STORED DATA –

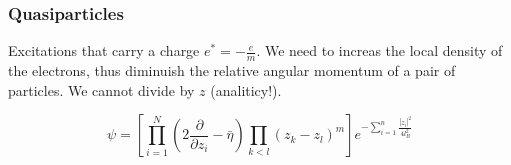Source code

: \documentclass{beamer}
\begin{document}

\begin{frame}
\frametitle{Quasiparticles}
\begin{center}
Excitations that carry a charge $e^{*} = -\frac{e}{m}$. We need to increas the local density of the electrons, thus diminuish the relative angular momentum of a pair of particles. We cannot divide by $z$ (analiticy!).

\[
\psi = \left[ \prod_{i=1}^{N} \left( 2 \frac{\partial}{\partial z_i} - \bar{\eta} \right) \prod_{k < l} ( z_k - z_l ) ^m \right] e^{- \sum_{i = 1}^{n} \frac{|z_i|^2}{4 l_B^2}}
\]

\end{center}
\end{frame}
\end{document}
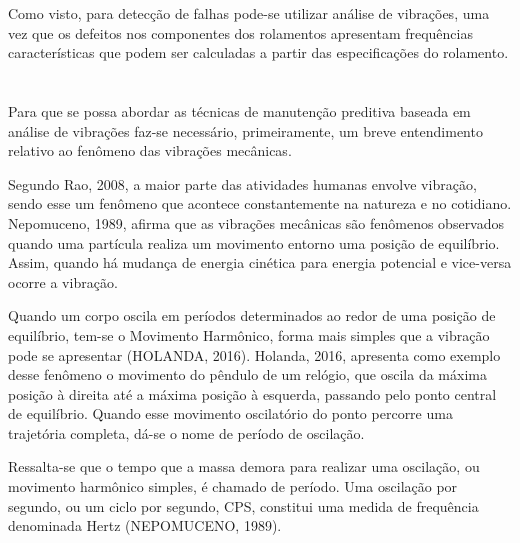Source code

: \documentclass[
	12pt,				
	oneside,			
	a4paper,			
	english,			
	brazil,	
	sumario=abnt-6027-2012		
	]{abntex2ppgsi}
\begin{document}
Como visto, para detecção de falhas pode-se utilizar análise de vibrações, uma vez que os defeitos nos componentes dos rolamentos apresentam frequências características que podem ser calculadas a partir das especificações do rolamento. 

\newpage
\section{}

Para que se possa abordar as técnicas de manutenção preditiva baseada em análise de vibrações faz-se necessário, primeiramente, um breve entendimento relativo ao fenômeno das vibrações mecânicas. 

Segundo Rao, 2008, a maior parte das atividades humanas envolve vibração, sendo esse um fenômeno que acontece constantemente na natureza e no cotidiano. Nepomuceno, 1989, afirma que as vibrações mecânicas são fenômenos observados quando uma partícula realiza um movimento entorno uma posição de equilíbrio. Assim, quando há mudança de energia cinética para energia potencial e vice-versa ocorre a vibração. 

Quando um corpo oscila em períodos determinados ao redor de uma posição de equilíbrio, tem-se o Movimento Harmônico, forma mais simples que a vibração pode se apresentar (HOLANDA, 2016). Holanda, 2016, apresenta como exemplo desse fenômeno o movimento do pêndulo de um relógio, que oscila da máxima posição à direita até a máxima posição à esquerda, passando pelo ponto central de equilíbrio. Quando esse movimento oscilatório do ponto percorre uma trajetória completa, dá-se o nome de período de oscilação.  

Ressalta-se que o tempo que a massa demora para realizar uma oscilação, ou movimento harmônico simples, é chamado de período. Uma oscilação por segundo, ou um ciclo por segundo, CPS, constitui uma medida de frequência denominada Hertz (NEPOMUCENO, 1989). 


\end{document}
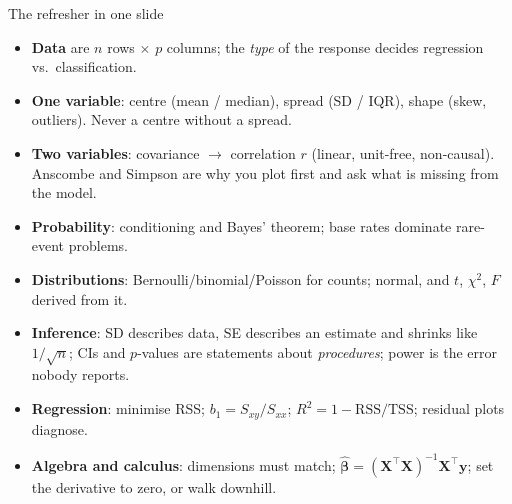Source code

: \documentclass[aspectratio=169,11pt]{beamer}
\begin{document}
\begin{frame}{The refresher in one slide}
  \footnotesize
  \begin{itemize}
    \item \textbf{Data} are $n$ rows $\times$ $p$ columns; the \emph{type} of
          the response decides regression vs.\ classification.
    \item \textbf{One variable}: centre (mean / median), spread (SD / IQR),
          shape (skew, outliers). Never a centre without a spread.
    \item \textbf{Two variables}: covariance $\to$ correlation $r$ (linear,
          unit-free, non-causal). Anscombe and Simpson are why you plot first
          and ask what is missing from the model.
    \item \textbf{Probability}: conditioning and Bayes' theorem; base rates
          dominate rare-event problems.
    \item \textbf{Distributions}: Bernoulli/binomial/Poisson for counts;
          normal, and $t$, $\chi^2$, $F$ derived from it.
    \item \textbf{Inference}: SD describes data, SE describes an estimate and
          shrinks like $1/\sqrt n$; CIs and $p$-values are statements about
          \emph{procedures}; power is the error nobody reports.
    \item \textbf{Regression}: minimise RSS; $b_1 = S_{xy}/S_{xx}$;
          $R^2 = 1 - \mathrm{RSS}/\mathrm{TSS}$; residual plots diagnose.
    \item \textbf{Algebra and calculus}: dimensions must match;
          $\hat{\boldsymbol\beta} = (\mathbf{X}^\top\mathbf{X})^{-1}\mathbf{X}^\top\mathbf{y}$;
          set the derivative to zero, or walk downhill.
  \end{itemize}
\end{frame}
\end{document}
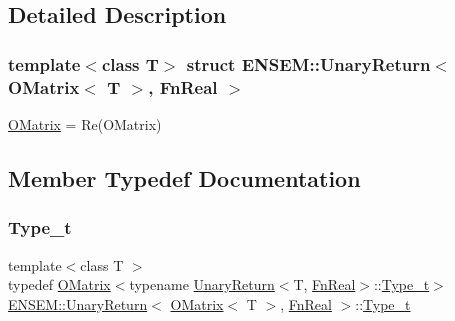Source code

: \subsection{Detailed Description}
\subsubsection*{template$<$class T$>$\newline
struct E\+N\+S\+E\+M\+::\+Unary\+Return$<$ O\+Matrix$<$ T $>$, Fn\+Real $>$}

\mbox{\hyperlink{classENSEM_1_1OMatrix}{O\+Matrix}} = Re(\+O\+Matrix) 

\subsection{Member Typedef Documentation}
\mbox{\label{structENSEM_1_1UnaryReturn_3_01OMatrix_3_01T_01_4_00_01FnReal_01_4_a060b381191f238b0c1dc9189a3a14c6d}} 
\subsubsection{\texorpdfstring{Type\_t}{Type\_t}\hspace{0.1cm}{\footnotesize\ttfamily [1/3]}}
{\footnotesize\ttfamily template$<$class T $>$ \\
typedef \mbox{\hyperlink{classENSEM_1_1OMatrix}{O\+Matrix}}$<$typename \mbox{\hyperlink{structENSEM_1_1UnaryReturn}{Unary\+Return}}$<$T, \mbox{\hyperlink{structENSEM_1_1FnReal}{Fn\+Real}}$>$\+::\mbox{\hyperlink{structENSEM_1_1UnaryReturn_3_01OMatrix_3_01T_01_4_00_01FnReal_01_4_a060b381191f238b0c1dc9189a3a14c6d}{Type\+\_\+t}}$>$ \mbox{\hyperlink{structENSEM_1_1UnaryReturn}{E\+N\+S\+E\+M\+::\+Unary\+Return}}$<$ \mbox{\hyperlink{classENSEM_1_1OMatrix}{O\+Matrix}}$<$ T $>$, \mbox{\hyperlink{structENSEM_1_1FnReal}{Fn\+Real}} $>$\+::\mbox{\hyperlink{structENSEM_1_1UnaryReturn_3_01OMatrix_3_01T_01_4_00_01FnReal_01_4_a060b381191f238b0c1dc9189a3a14c6d}{Type\+\_\+t}}}

\mbox{\label{structENSEM_1_1UnaryReturn_3_01OMatrix_3_01T_01_4_00_01FnReal_01_4_a060b381191f238b0c1dc9189a3a14c6d}} 
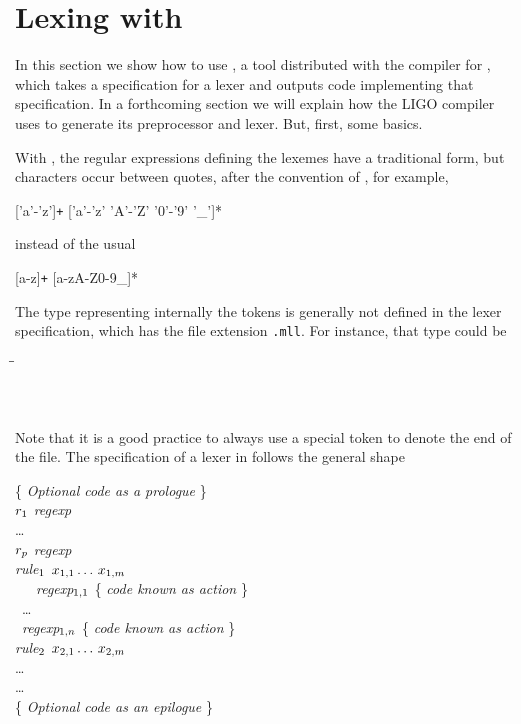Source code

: \documentclass[12pt,a4paper]{article}
\begin{document}
\section{Lexing with \ocamllex}

In this section we show how to use \ocamllex, a tool distributed with
the compiler for \OCaml, which takes a specification for a lexer and
outputs \OCaml code implementing that specification. In a forthcoming
section we will explain how the LIGO compiler uses \ocamllex to
generate its preprocessor and lexer. But, first, some basics.

With \ocamllex, the regular expressions defining the lexemes have a
traditional form, but characters occur between quotes, after the
convention of \OCaml, for example,
\begin{center}
  \textsf{['a'-'z']\texttt{+} ['a'-'z' 'A'-'Z' '0'-'9' '\_']*}
\end{center}
instead of the usual
\begin{center}
  \textsf{[a-z]\texttt{+} [a-zA-Z0-9\_]*}
\end{center}
The \OCaml type representing internally the tokens is generally not
defined in the lexer specification, which has the file extension
\texttt{.mll}. For instance, that type could be
\begin{tabbing}
 \Xtype {} \= \equal \= \Tint \Xof {} \vbar{}
 \Tident \Xof {} \vbar{} \Ttrue \vbar{} \Tfalse\\
 \> \vbar \> \Tplus \vbar{} \Tminus \vbar{} \Ttimes \vbar{} \Tslash
 \vbar{} \Tequal \vbar{} \Tarrow\\
 \> \vbar \> \Tlpar \vbar{} \Trpar \vbar{} \Tlet \vbar{} \Tin \vbar{} \Trec\\
 \> \vbar \> \Tfun \vbar{}
 \Tif \vbar{} \Tthen \vbar{} \Telse \vbar{} \Tand \vbar{} \Tor \vbar{}
 \Tnot \vbar{} \Teof
\end{tabbing}
Note that it is a good practice to always use a special token \Teof to
denote the end of the file. The specification of a lexer in \ocamllex
follows the general shape
\begin{tabbing}
\{ \emph{Optional \OCaml code as a prologue} \}\\
\Xlet \(r\sb{1}\) \equal \emph{regexp}\\
\ldots\\
\Xlet \(r\sb{p}\) \equal \emph{regexp}\\
\Xrule \= \emph{rule}\(\sb{1}\) \(x\sb{1,1} \dots\, x\sb{1,m}\) \equal \Xparse\\
\> \ \ \ \emph{regexp}\(\sb{1,1}\) \{ \emph{\OCaml code known as
  \emph{action}} \}\\
\> \vbar{} \ \ldots\\
\> \vbar{} \ \emph{regexp}\(\sb{1,n}\) \{ \emph{\OCaml code known as \emph{action}} \}\\
\Xand \= \emph{rule}\(\sb{2}\) \(x\sb{2,1} \dots\, x\sb{2,m}\) \equal \Xparse\\
\> \ldots\\
\Xand \ldots\\
\{ \emph{Optional \OCaml code as an epilogue} \}
\end{tabbing}
\end{document}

WHAT THE TASK ASKS –
Beginning with the line above that has "Excitations that carry" and going on through the line that has "Segundo Rao, 2008, a", retype every line exactly and add nothing else; drop the pictures.

SOLVED EXERCISE –
Excitations that carry a charge $e^{*} = -\frac{e}{m}$. We need to increas the local density of the electrons, thus diminuish the relative angular momentum of a pair of particles. We cannot divide by $z$ (analiticy!).

\[
\psi = \left[ \prod_{i=1}^{N} \left( 2 \frac{\partial}{\partial z_i} - \bar{\eta} \right) \prod_{k < l} ( z_k - z_l ) ^m \right] e^{- \sum_{i = 1}^{n} \frac{|z_i|^2}{4 l_B^2}}
\]

\end{center}
\end{frame}
\end{document}
Source code

: \documentclass[
	12pt,				
	oneside,			
	a4paper,			
	english,			
	brazil,	
	sumario=abnt-6027-2012		
	]{abntex2ppgsi}
\begin{document}
Como visto, para detecção de falhas pode-se utilizar análise de vibrações, uma vez que os defeitos nos componentes dos rolamentos apresentam frequências características que podem ser calculadas a partir das especificações do rolamento. 

\newpage
\section{}

Para que se possa abordar as técnicas de manutenção preditiva baseada em análise de vibrações faz-se necessário, primeiramente, um breve entendimento relativo ao fenômeno das vibrações mecânicas. 

Segundo Rao, 2008, a maior parte das atividades humanas envolve vibração, sendo esse um fenômeno que acontece constantemente na natureza e no cotidiano. Nepomuceno, 1989, afirma que as vibrações mecânicas são fenômenos observados quando uma partícula realiza um movimento entorno uma posição de equilíbrio. Assim, quando há mudança de energia cinética para energia potencial e vice-versa ocorre a vibração. 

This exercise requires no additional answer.